El hecho ocurrió alrededor de las 6:20 de la madrugada, cuando Gustavo Garro salía de su trabajo y se dirigía a su hogar. En la intersección de la Avenida de los Siete Lagos y el Boulevard Quetrihue, fue violentamente embestido de frente por un automóvil Chevrolet Astra conducido por un hombre que manejaba alcoholizado. El impacto le provocó múltiples fracturas y un traumatismo de cráneo grave, derivando posteriormente en muerte cerebral.
Según confirmaron las autoridades, el conductor tenía 2,4 gramos de alcohol por litro de sangre, más del doble del límite que agrava penalmente este tipo de delitos. A pesar de ello, los familiares denunciaron que esta semana se resolvió que el responsable no irá a prisión, bajo el argumento de que “no estaba en sus cinco sentidos” al momento del atropello, una explicación que generó profunda indignación.

En diálogo con LA ANGOSTURA DIGITAL, la familia expresó su dolor y su bronca: “Queremos recordar que Gustavo era un hombre bueno, sano y trabajador. Tenía muchas ganas de vivir. Su partida dejó a una mujer sola criando a su hija de apenas siete años, que lo extraña todos los días, y a dos hijastros que lo amaban como a su papá”.
El daño causado va mucho más allá de una estadística vial. Gustavo no solo perdió la vida de manera absurda e injusta, sino que también le fue arrebatada la posibilidad de ver crecer a su hija, de acompañar a su familia y de conocer a sus dos nietos, a quienes nunca podrá abrazar. “Por culpa de un borracho al volante, todo eso fue arrancado de un momento a otro”, lamentaron.

Desde el punto de vista judicial, el 18 de noviembre del año pasado el fiscal jefe Gastón Ávila había formulado cargos contra el imputado, identificado como B.C.B., a quien se acusó de homicidio culposo calificado por conducir con un nivel de alcoholemia superior a un gramo por litro de sangre, en calidad de autor. La teoría del Ministerio Público Fiscal confirmó que el acusado manejaba de forma imprudente y antirreglamentaria al momento del impacto.
- Noticia vinculada: “Reclaman justicia por Gustavo Garro que murió al ser atropellado por un conductor alcoholizado”
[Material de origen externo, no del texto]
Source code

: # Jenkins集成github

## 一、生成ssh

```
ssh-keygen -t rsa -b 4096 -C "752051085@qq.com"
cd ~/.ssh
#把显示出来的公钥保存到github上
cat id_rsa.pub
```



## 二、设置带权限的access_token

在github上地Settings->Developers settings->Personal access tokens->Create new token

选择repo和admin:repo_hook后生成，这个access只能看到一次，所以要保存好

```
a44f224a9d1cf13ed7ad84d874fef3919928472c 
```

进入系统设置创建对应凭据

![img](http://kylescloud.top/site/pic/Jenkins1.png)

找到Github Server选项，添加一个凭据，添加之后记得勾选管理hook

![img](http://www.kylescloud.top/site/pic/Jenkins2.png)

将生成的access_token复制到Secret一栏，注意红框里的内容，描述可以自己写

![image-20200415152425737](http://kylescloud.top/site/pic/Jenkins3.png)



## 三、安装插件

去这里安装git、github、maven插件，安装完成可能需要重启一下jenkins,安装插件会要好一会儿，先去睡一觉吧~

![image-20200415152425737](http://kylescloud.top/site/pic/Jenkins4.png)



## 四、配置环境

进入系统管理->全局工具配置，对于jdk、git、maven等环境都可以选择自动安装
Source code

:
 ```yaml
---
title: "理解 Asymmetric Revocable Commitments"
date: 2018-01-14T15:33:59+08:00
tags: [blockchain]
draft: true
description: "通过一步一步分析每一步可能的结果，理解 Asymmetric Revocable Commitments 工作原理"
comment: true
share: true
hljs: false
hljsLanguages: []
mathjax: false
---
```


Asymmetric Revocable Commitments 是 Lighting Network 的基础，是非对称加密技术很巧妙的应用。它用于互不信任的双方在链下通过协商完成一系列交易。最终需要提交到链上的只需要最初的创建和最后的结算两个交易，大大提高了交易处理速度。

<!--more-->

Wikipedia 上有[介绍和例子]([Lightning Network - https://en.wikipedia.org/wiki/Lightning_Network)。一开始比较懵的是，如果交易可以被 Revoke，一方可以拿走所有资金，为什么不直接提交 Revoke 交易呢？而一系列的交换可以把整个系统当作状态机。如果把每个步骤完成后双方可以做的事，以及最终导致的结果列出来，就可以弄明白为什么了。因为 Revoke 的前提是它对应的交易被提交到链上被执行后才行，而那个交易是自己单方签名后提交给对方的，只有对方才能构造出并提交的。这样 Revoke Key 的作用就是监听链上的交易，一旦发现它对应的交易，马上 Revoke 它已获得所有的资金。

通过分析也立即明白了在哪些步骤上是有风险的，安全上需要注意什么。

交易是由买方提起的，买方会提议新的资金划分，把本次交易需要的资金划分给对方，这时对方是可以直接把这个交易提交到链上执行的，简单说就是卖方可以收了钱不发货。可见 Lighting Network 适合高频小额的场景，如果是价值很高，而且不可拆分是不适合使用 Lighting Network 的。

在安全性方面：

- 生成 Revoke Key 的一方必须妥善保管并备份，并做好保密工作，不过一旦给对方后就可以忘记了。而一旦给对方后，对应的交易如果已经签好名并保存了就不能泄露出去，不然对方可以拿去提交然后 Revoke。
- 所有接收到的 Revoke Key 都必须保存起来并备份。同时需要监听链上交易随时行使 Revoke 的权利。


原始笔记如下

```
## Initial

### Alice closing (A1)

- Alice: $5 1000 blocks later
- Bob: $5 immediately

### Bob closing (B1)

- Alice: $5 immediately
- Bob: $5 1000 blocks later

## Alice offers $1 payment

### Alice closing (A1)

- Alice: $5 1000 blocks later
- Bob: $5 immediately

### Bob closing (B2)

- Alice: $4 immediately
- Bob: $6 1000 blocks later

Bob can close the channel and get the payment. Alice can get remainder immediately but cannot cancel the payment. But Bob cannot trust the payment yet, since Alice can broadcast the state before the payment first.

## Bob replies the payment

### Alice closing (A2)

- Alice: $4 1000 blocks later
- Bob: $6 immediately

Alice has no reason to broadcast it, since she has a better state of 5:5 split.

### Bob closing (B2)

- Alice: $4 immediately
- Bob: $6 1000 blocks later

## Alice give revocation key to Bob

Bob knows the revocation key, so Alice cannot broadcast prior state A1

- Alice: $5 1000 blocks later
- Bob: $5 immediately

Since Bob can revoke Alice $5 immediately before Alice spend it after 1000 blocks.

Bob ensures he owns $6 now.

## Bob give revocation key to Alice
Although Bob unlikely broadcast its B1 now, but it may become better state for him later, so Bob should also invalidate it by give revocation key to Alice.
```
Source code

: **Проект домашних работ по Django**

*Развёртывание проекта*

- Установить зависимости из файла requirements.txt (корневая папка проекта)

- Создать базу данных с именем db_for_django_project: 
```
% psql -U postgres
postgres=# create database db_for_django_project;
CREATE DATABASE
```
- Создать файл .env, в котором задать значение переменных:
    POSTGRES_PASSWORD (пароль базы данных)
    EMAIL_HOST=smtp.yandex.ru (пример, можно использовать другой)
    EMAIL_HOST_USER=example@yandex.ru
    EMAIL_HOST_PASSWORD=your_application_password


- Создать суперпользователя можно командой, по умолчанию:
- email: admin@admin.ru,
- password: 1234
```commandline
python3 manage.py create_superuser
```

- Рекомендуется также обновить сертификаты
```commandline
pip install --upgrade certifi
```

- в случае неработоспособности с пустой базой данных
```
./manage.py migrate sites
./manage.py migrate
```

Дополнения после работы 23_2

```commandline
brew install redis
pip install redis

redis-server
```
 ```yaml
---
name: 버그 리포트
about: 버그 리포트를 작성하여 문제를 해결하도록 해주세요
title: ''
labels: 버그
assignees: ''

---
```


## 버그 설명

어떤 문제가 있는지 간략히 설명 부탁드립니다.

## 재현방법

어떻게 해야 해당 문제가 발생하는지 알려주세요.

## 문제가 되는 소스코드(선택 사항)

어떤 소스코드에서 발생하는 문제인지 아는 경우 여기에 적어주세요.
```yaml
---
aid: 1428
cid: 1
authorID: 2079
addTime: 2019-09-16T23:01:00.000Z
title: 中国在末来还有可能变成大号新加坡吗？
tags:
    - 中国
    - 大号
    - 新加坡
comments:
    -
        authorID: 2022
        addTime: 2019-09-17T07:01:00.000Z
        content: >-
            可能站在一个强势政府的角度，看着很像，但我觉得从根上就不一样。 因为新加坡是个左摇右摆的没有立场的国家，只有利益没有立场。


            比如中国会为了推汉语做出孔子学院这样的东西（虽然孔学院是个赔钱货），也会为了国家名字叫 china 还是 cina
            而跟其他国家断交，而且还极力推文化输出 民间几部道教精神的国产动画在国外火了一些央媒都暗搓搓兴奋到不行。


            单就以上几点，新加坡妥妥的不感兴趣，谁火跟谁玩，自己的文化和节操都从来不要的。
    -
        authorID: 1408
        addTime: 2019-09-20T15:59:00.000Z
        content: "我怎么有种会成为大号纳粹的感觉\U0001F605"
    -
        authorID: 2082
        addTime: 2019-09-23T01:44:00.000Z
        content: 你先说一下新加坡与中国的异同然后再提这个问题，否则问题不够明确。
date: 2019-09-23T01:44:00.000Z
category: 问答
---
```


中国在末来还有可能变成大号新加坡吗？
Como medidas cautelares, en aquel momento se dispuso la prohibición de salir del país y la obligación de presentarse cada quince días en la Comisaría 28 de la ciudad, requerimientos que contaron también con el aval del abogado querellante que representa a la familia de la víctima.
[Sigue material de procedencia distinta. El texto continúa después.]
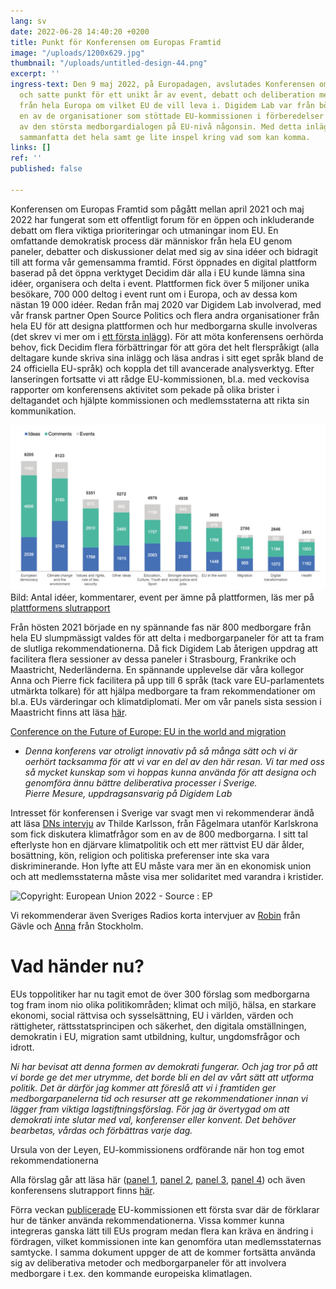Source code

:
 ```yaml
---
lang: sv
date: 2022-06-28 14:40:20 +0200
title: Punkt för Konferensen om Europas Framtid
image: "/uploads/1200x629.jpg"
thumbnail: "/uploads/untitled-design-44.png"
excerpt: ''
ingress-text: Den 9 maj 2022, på Europadagen, avslutades Konferensen om Europas Framtid
  och satte punkt för ett unikt år av event, debatt och deliberation mellan medborgare
  från hela Europa om vilket EU de vill leva i. Digidem Lab var från början till slutet
  en av de organisationer som stöttade EU-kommissionen i förberedelser och genomförandet
  av den största medborgardialogen på EU-nivå någonsin. Med detta inlägg tänkte vi
  sammanfatta det hela samt ge lite inspel kring vad som kan komma.
links: []
ref: ''
published: false

---
```

Konferensen om Europas Framtid som pågått mellan april 2021 och maj 2022 har fungerat som ett offentligt forum för en öppen och inkluderande debatt om flera viktiga prioriteringar och utmaningar inom EU. En omfattande demokratisk process där människor från hela EU genom paneler, debatter och diskussioner delat med sig av sina idéer och bidragit till att forma vår gemensamma framtid. Först öppnades en digital plattform baserad på det öppna verktyget Decidim där alla i EU kunde lämna sina idéer, organisera och delta i event. Plattformen fick över 5 miljoner unika besökare, 700 000 deltog i event runt om i Europa, och av dessa kom nästan 19 000 idéer. Redan från maj 2020 var Digidem Lab involverad, med vår fransk partner Open Source Politics och flera andra organisationer från hela EU för att designa plattformen och hur medborgarna skulle involveras (det skrev vi mer om i [ett första inlägg](https://digidemlab.org/digidem-lab-stotttar-eu-s-storsta-medborgardialog-nagonsin/)). För att möta konferensens oerhörda behov, fick Decidim flera förbättringar för att göra det helt flerspråkigt (alla deltagare kunde skriva sina inlägg och läsa andras i sitt eget språk bland de 24 officiella EU-språk) och koppla det till avancerade analysverktyg. Efter lanseringen fortsatte vi att rådge EU-kommissionen, bl.a. med veckovisa rapporter om konferensens aktivitet som pekade på olika brister i deltagandet och hjälpte kommissionen och medlemsstaterna att rikta sin kommunikation.

![](/uploads/graf.jpg)  
Bild: Antal idéer, kommentarer, event per ämne på plattformen, läs mer på [plattformens slutrapport](https://futureu.europa.eu/rails/active_storage/blobs/redirect/eyJfcmFpbHMiOnsibWVzc2FnZSI6IkJBaHBBeWMyQVE9PSIsImV4cCI6bnVsbCwicHVyIjoiYmxvYl9pZCJ9fQ==--6b51b266667d430edda04d224dc331b1f5f87d9c/Kantar%20final%20report%20CoFoE.pdf)

Från hösten 2021 började en ny spännande fas när 800 medborgare från hela EU slumpmässigt valdes för att delta i medborgarpaneler för att ta fram de slutliga rekommendationerna. Då fick Digidem Lab återigen uppdrag att facilitera flera sessioner av dessa paneler i Strasbourg, Frankrike och Maastricht, Nederländerna. En spännande upplevelse där våra kollegor Anna och Pierre fick facilitera på upp till 6 språk (tack vare EU-parlamentets utmärkta tolkare) för att hjälpa medborgare ta fram rekommendationer om bl.a. EUs värderingar och klimatdiplomati. Mer om vår panels sista session i Maastricht finns att läsa [här](https://digidemlab.org/news/digidem-lab-faciliterar-pa-eus-medborgarjuries/).

[Conference on the Future of Europe: EU in the world and migration](https://www.youtube.com/watch?v=LoyE2QLu9kQ)

* _Denna konferens var otroligt innovativ på så många sätt och vi är oerhört tacksamma för att vi var en del av den här resan. Vi tar med oss så mycket kunskap som vi hoppas kunna använda för att designa och genomföra ännu bättre deliberativa processer i Sverige.  
  Pierre Mesure, uppdragsansvarig på Digidem Lab_

Intresset för konferensen i Sverige var svagt men vi rekommenderar ändå att läsa [DNs intervju](https://www.dn.se/vetenskap/svensk-21-aring-ger-klimatpolitiska-rad-till-eu/) av Thilde Karlsson, från Fågelmara utanför Karlskrona som fick diskutera klimatfrågor som en av de 800 medborgarna. I sitt tal efterlyste hon en djärvare klimatpolitik och ett mer rättvist EU där ålder, bosättning, kön, religion och politiska preferenser inte ska vara diskriminerande. Hon lyfte att EU måste vara mer än en ekonomisk union och att medlemsstaterna måste visa mer solidaritet med varandra i kristider.

![Copyright:	European Union 2022 - Source : EP](/uploads/1652104352929_20220509_ep-131077a_cu__1759.jpg)

Vi rekommenderar även Sveriges Radios korta intervjuer av [Robin](https://sverigesradio.se/artikel/200-svenskar-slumpades-ut-robin-far-chans-att-besoka-eu) från Gävle och [Anna](https://sverigesradio.se/artikel/framtidskonferens-ska-ge-rost-at-eu-medborgare) från Stockholm.

# Vad händer nu?

EUs toppolitiker har nu tagit emot de över 300 förslag som medborgarna tog fram inom nio olika politikområden; klimat och miljö, hälsa, en starkare ekonomi, social rättvisa och sysselsättning, EU i världen, värden och rättigheter, rättsstatsprincipen och säkerhet, den digitala omställningen, demokratin i EU, migration samt utbildning, kultur, ungdomsfrågor och idrott.

_Ni har bevisat att denna formen av demokrati fungerar. Och jag tror på att vi borde ge det mer utrymme, det borde bli en del av vårt sätt att utforma politik. Det är därför jag kommer att föreslå att vi i framtiden ger medborgarpanelerna tid och resurser att ge rekommendationer innan vi lägger fram viktiga lagstiftningsförslag. För jag är övertygad om att demokrati inte slutar med val, konferenser eller konvent. Det behöver bearbetas, vårdas och förbättras varje dag._

Ursula von der Leyen, EU-kommissionens ordförande när hon tog emot rekommendationerna

Alla förslag går att läsa här ([panel 1](https://futureu.europa.eu/rails/active_storage/blobs/eyJfcmFpbHMiOnsibWVzc2FnZSI6IkJBaHBBaHI0IiwiZXhwIjpudWxsLCJwdXIiOiJibG9iX2lkIn19--3684485c66629cc3b34ac81528dc18745813fedb/COMM-2021-00809-00-04-SV-TRA-10.pdf), [panel 2](https://futureu.europa.eu/rails/active_storage/blobs/eyJfcmFpbHMiOnsibWVzc2FnZSI6IkJBaHBBa3FUIiwiZXhwIjpudWxsLCJwdXIiOiJibG9iX2lkIn19--27c46a9821975b1f56dd16de6cbc52dbc0861339/Panel%202%20recommendations%20FINAL_SV.pdf), [panel 3](https://futureu.europa.eu/rails/active_storage/blobs/eyJfcmFpbHMiOnsibWVzc2FnZSI6IkJBaHBBaTJzIiwiZXhwIjpudWxsLCJwdXIiOiJibG9iX2lkIn19--c2b78aebf3ae4b8b4c59dcbaf664e5dce1950bf4/COMM-2021-00809-01-02-SV-TRA-20.pdf), [panel 4](https://futureu.europa.eu/rails/active_storage/blobs/eyJfcmFpbHMiOnsibWVzc2FnZSI6IkJBaHBBclgxIiwiZXhwIjpudWxsLCJwdXIiOiJibG9iX2lkIn19--7c8ec73933b409e20557da930c15a792cc8e211b/1249547SV.pdf)) och även konferensens slutrapport finns [här](https://futureu.europa.eu/rails/active_storage/blobs/redirect/eyJfcmFpbHMiOnsibWVzc2FnZSI6IkJBaHBBeUl0QVE9PSIsImV4cCI6bnVsbCwicHVyIjoiYmxvYl9pZCJ9fQ==--899f1bfedf2d3fc6c36d4a9bc0dd42f54046562e/CoFE_Report_with_annexes_EN.pdf).

Förra veckan [publicerade](https://ec.europa.eu/commission/presscorner/detail/en/IP_22_3750) EU-kommissionen ett första svar där de förklarar hur de tänker använda rekommendationerna. Vissa kommer kunna integreras ganska lätt till EUs program medan flera kan kräva en ändring i fördragen, vilket kommissionen inte kan genomföra utan medlemsstaternas samtycke. I samma dokument uppger de att de kommer fortsätta använda sig av deliberativa metoder och medborgarpaneler för att involvera medborgare i t.ex. den kommande europeiska klimatlagen.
Hoy en día, los familiares de Gustavo consideran que el fallo de la semana pasada resulta insuficiente frente a la magnitud del daño causado. “Lamentablemente sentimos que todo va a quedar en la nada. La justicia deja mucho que desear en todo el país y particularmente en este pueblo. Queríamos que todos sepan lo que pasó con Gustavo y cómo le arrebataron la vida de un momento a otro”, expresaron.
El caso de Gustavo Garro vuelve a encender una alarma social: conducir alcoholizado no es un error menor, es una conducta criminal que destruye vidas, familias y futuros. Las consecuencias no se borran con el tiempo ni con fallos judiciales cuestionados. Cada decisión irresponsable al volante puede convertirse en una sentencia de muerte para personas inocentes.